**PROBLEM REQUIREMENTS**
Copy every line below precisely as it appears.

Stored data entries
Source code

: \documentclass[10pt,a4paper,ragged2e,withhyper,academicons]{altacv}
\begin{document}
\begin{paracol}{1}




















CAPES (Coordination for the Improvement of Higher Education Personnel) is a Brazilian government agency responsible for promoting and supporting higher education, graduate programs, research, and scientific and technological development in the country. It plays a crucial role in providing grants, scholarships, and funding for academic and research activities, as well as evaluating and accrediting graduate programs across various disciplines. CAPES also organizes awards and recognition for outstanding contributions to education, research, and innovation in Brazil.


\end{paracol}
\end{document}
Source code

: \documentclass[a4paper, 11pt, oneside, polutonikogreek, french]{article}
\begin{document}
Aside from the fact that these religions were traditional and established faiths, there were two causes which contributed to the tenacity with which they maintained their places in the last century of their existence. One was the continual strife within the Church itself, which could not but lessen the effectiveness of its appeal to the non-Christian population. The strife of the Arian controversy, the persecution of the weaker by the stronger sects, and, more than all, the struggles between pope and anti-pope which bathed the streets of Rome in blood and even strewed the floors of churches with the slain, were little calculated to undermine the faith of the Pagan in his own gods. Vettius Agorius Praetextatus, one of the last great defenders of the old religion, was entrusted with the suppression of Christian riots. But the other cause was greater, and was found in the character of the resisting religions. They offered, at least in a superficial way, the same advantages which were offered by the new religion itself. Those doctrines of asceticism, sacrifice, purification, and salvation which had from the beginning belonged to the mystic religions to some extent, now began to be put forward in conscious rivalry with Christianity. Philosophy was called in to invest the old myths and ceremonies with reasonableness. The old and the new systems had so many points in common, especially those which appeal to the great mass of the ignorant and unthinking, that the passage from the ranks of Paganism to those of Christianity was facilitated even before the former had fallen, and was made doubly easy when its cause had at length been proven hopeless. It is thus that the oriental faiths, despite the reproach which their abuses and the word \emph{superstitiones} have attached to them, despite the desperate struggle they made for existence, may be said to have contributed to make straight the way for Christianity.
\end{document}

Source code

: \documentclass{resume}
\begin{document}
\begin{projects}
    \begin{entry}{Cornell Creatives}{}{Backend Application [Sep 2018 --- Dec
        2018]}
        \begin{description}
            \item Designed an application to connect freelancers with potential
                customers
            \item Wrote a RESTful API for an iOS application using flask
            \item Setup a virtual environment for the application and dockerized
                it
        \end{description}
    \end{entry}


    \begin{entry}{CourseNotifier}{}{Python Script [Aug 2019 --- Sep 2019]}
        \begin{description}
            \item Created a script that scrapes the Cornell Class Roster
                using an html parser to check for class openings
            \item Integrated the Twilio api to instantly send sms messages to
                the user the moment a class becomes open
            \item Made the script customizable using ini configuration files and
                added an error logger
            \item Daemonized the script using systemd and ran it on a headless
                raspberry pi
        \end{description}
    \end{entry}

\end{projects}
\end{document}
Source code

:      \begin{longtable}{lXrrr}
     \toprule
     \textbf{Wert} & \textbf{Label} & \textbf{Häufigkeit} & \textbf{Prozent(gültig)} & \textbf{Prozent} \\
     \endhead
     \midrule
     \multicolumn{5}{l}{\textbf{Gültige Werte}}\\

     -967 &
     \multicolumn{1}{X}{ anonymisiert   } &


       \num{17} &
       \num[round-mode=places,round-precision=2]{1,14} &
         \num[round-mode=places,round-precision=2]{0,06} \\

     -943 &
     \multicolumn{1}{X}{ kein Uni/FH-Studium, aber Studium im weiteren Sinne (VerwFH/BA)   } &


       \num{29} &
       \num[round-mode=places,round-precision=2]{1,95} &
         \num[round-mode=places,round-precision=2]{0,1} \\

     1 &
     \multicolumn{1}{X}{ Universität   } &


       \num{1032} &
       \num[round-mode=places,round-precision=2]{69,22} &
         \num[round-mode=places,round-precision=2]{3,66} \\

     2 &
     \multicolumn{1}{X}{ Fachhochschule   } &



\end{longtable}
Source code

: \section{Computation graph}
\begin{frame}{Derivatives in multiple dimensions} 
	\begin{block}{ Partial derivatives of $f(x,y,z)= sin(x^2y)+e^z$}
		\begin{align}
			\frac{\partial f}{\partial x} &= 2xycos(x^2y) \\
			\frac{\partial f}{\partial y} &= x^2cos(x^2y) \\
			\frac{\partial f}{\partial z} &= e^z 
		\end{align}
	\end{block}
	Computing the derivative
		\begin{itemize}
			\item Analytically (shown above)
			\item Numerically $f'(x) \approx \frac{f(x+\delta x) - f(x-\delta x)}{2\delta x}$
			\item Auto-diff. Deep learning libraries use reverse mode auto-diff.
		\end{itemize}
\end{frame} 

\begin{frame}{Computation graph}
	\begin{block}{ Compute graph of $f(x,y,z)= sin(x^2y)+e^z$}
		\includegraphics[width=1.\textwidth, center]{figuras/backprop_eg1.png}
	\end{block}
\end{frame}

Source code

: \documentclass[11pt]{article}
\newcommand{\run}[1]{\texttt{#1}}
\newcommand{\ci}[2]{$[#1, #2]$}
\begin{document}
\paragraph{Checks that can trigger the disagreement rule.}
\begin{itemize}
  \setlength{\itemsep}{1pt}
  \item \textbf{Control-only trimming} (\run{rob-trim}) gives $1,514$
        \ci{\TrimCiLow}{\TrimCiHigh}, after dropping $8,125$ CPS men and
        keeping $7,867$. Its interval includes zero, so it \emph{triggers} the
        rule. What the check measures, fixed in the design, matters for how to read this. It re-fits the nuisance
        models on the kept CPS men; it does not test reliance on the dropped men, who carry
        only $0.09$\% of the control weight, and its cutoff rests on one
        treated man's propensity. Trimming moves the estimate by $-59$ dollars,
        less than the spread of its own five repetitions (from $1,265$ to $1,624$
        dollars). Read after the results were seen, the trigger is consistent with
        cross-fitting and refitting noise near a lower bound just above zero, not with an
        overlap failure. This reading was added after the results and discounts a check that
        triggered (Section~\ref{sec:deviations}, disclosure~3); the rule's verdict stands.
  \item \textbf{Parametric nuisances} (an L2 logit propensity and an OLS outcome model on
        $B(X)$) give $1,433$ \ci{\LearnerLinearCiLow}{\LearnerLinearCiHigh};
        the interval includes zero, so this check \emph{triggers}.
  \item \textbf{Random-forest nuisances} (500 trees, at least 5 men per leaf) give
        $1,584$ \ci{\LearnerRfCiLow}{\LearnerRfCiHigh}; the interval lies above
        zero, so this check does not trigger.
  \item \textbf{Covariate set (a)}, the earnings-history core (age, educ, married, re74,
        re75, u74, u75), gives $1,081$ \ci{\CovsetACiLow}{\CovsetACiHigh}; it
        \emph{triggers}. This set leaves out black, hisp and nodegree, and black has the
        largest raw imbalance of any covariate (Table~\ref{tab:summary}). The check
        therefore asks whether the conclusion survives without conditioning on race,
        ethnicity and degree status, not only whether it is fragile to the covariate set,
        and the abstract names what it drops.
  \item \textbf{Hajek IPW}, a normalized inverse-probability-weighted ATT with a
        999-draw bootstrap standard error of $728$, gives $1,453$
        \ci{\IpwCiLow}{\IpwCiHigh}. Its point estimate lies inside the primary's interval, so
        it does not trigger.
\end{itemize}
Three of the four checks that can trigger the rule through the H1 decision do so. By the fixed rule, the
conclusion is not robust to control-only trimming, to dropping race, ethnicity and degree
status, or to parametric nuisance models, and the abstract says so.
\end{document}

**EXPECTED ANSWER**
Source code

: \documentclass[10pt,a4paper,ragged2e,withhyper,academicons]{altacv}
\begin{document}
\begin{paracol}{1}




















CAPES (Coordination for the Improvement of Higher Education Personnel) is a Brazilian government agency responsible for promoting and supporting higher education, graduate programs, research, and scientific and technological development in the country. It plays a crucial role in providing grants, scholarships, and funding for academic and research activities, as well as evaluating and accrediting graduate programs across various disciplines. CAPES also organizes awards and recognition for outstanding contributions to education, research, and innovation in Brazil.


\end{paracol}
\end{document}
Source code

: \documentclass[a4paper, 11pt, oneside, polutonikogreek, french]{article}
\begin{document}
Aside from the fact that these religions were traditional and established faiths, there were two causes which contributed to the tenacity with which they maintained their places in the last century of their existence. One was the continual strife within the Church itself, which could not but lessen the effectiveness of its appeal to the non-Christian population. The strife of the Arian controversy, the persecution of the weaker by the stronger sects, and, more than all, the struggles between pope and anti-pope which bathed the streets of Rome in blood and even strewed the floors of churches with the slain, were little calculated to undermine the faith of the Pagan in his own gods. Vettius Agorius Praetextatus, one of the last great defenders of the old religion, was entrusted with the suppression of Christian riots. But the other cause was greater, and was found in the character of the resisting religions. They offered, at least in a superficial way, the same advantages which were offered by the new religion itself. Those doctrines of asceticism, sacrifice, purification, and salvation which had from the beginning belonged to the mystic religions to some extent, now began to be put forward in conscious rivalry with Christianity. Philosophy was called in to invest the old myths and ceremonies with reasonableness. The old and the new systems had so many points in common, especially those which appeal to the great mass of the ignorant and unthinking, that the passage from the ranks of Paganism to those of Christianity was facilitated even before the former had fallen, and was made doubly easy when its cause had at length been proven hopeless. It is thus that the oriental faiths, despite the reproach which their abuses and the word \emph{superstitiones} have attached to them, despite the desperate struggle they made for existence, may be said to have contributed to make straight the way for Christianity.
\end{document}

Source code

: \documentclass{resume}
\begin{document}
\begin{projects}
    \begin{entry}{Cornell Creatives}{}{Backend Application [Sep 2018 --- Dec
        2018]}
        \begin{description}
            \item Designed an application to connect freelancers with potential
                customers
            \item Wrote a RESTful API for an iOS application using flask
            \item Setup a virtual environment for the application and dockerized
                it
        \end{description}
    \end{entry}


    \begin{entry}{CourseNotifier}{}{Python Script [Aug 2019 --- Sep 2019]}
        \begin{description}
            \item Created a script that scrapes the Cornell Class Roster
                using an html parser to check for class openings
            \item Integrated the Twilio api to instantly send sms messages to
                the user the moment a class becomes open
            \item Made the script customizable using ini configuration files and
                added an error logger
            \item Daemonized the script using systemd and ran it on a headless
                raspberry pi
        \end{description}
    \end{entry}

\end{projects}
\end{document}
Source code

:      \begin{longtable}{lXrrr}
     \toprule
     \textbf{Wert} & \textbf{Label} & \textbf{Häufigkeit} & \textbf{Prozent(gültig)} & \textbf{Prozent} \\
     \endhead
     \midrule
     \multicolumn{5}{l}{\textbf{Gültige Werte}}\\

     -967 &
     \multicolumn{1}{X}{ anonymisiert   } &


       \num{17} &
       \num[round-mode=places,round-precision=2]{1,14} &
         \num[round-mode=places,round-precision=2]{0,06} \\

     -943 &
     \multicolumn{1}{X}{ kein Uni/FH-Studium, aber Studium im weiteren Sinne (VerwFH/BA)   } &


       \num{29} &
       \num[round-mode=places,round-precision=2]{1,95} &
         \num[round-mode=places,round-precision=2]{0,1} \\

     1 &
     \multicolumn{1}{X}{ Universität   } &


       \num{1032} &
       \num[round-mode=places,round-precision=2]{69,22} &
         \num[round-mode=places,round-precision=2]{3,66} \\

     2 &
     \multicolumn{1}{X}{ Fachhochschule   } &



\end{longtable}
Source code

: \section{Computation graph}
\begin{frame}{Derivatives in multiple dimensions} 
	\begin{block}{ Partial derivatives of $f(x,y,z)= sin(x^2y)+e^z$}
		\begin{align}
			\frac{\partial f}{\partial x} &= 2xycos(x^2y) \\
			\frac{\partial f}{\partial y} &= x^2cos(x^2y) \\
			\frac{\partial f}{\partial z} &= e^z 
		\end{align}
	\end{block}
	Computing the derivative
		\begin{itemize}
			\item Analytically (shown above)
			\item Numerically $f'(x) \approx \frac{f(x+\delta x) - f(x-\delta x)}{2\delta x}$
			\item Auto-diff. Deep learning libraries use reverse mode auto-diff.
		\end{itemize}
\end{frame} 

\begin{frame}{Computation graph}
	\begin{block}{ Compute graph of $f(x,y,z)= sin(x^2y)+e^z$}
		\includegraphics[width=1.\textwidth, center]{figuras/backprop_eg1.png}
	\end{block}
\end{frame}

Source code

: \documentclass[11pt]{article}
\newcommand{\run}[1]{\texttt{#1}}
\newcommand{\ci}[2]{$[#1, #2]$}
\begin{document}
\paragraph{Checks that can trigger the disagreement rule.}
\begin{itemize}
  \setlength{\itemsep}{1pt}
  \item \textbf{Control-only trimming} (\run{rob-trim}) gives $1,514$
        \ci{\TrimCiLow}{\TrimCiHigh}, after dropping $8,125$ CPS men and
        keeping $7,867$. Its interval includes zero, so it \emph{triggers} the
        rule. What the check measures, fixed in the design, matters for how to read this. It re-fits the nuisance
        models on the kept CPS men; it does not test reliance on the dropped men, who carry
        only $0.09$\% of the control weight, and its cutoff rests on one
        treated man's propensity. Trimming moves the estimate by $-59$ dollars,
        less than the spread of its own five repetitions (from $1,265$ to $1,624$
        dollars). Read after the results were seen, the trigger is consistent with
        cross-fitting and refitting noise near a lower bound just above zero, not with an
        overlap failure. This reading was added after the results and discounts a check that
        triggered (Section~\ref{sec:deviations}, disclosure~3); the rule's verdict stands.
  \item \textbf{Parametric nuisances} (an L2 logit propensity and an OLS outcome model on
        $B(X)$) give $1,433$ \ci{\LearnerLinearCiLow}{\LearnerLinearCiHigh};
        the interval includes zero, so this check \emph{triggers}.
  \item \textbf{Random-forest nuisances} (500 trees, at least 5 men per leaf) give
        $1,584$ \ci{\LearnerRfCiLow}{\LearnerRfCiHigh}; the interval lies above
        zero, so this check does not trigger.
  \item \textbf{Covariate set (a)}, the earnings-history core (age, educ, married, re74,
        re75, u74, u75), gives $1,081$ \ci{\CovsetACiLow}{\CovsetACiHigh}; it
        \emph{triggers}. This set leaves out black, hisp and nodegree, and black has the
        largest raw imbalance of any covariate (Table~\ref{tab:summary}). The check
        therefore asks whether the conclusion survives without conditioning on race,
        ethnicity and degree status, not only whether it is fragile to the covariate set,
        and the abstract names what it drops.
  \item \textbf{Hajek IPW}, a normalized inverse-probability-weighted ATT with a
        999-draw bootstrap standard error of $728$, gives $1,453$
        \ci{\IpwCiLow}{\IpwCiHigh}. Its point estimate lies inside the primary's interval, so
        it does not trigger.
\end{itemize}
Three of the four checks that can trigger the rule through the H1 decision do so. By the fixed rule, the
conclusion is not robust to control-only trimming, to dropping race, ethnicity and degree
status, or to parametric nuisance models, and the abstract says so.
\end{document}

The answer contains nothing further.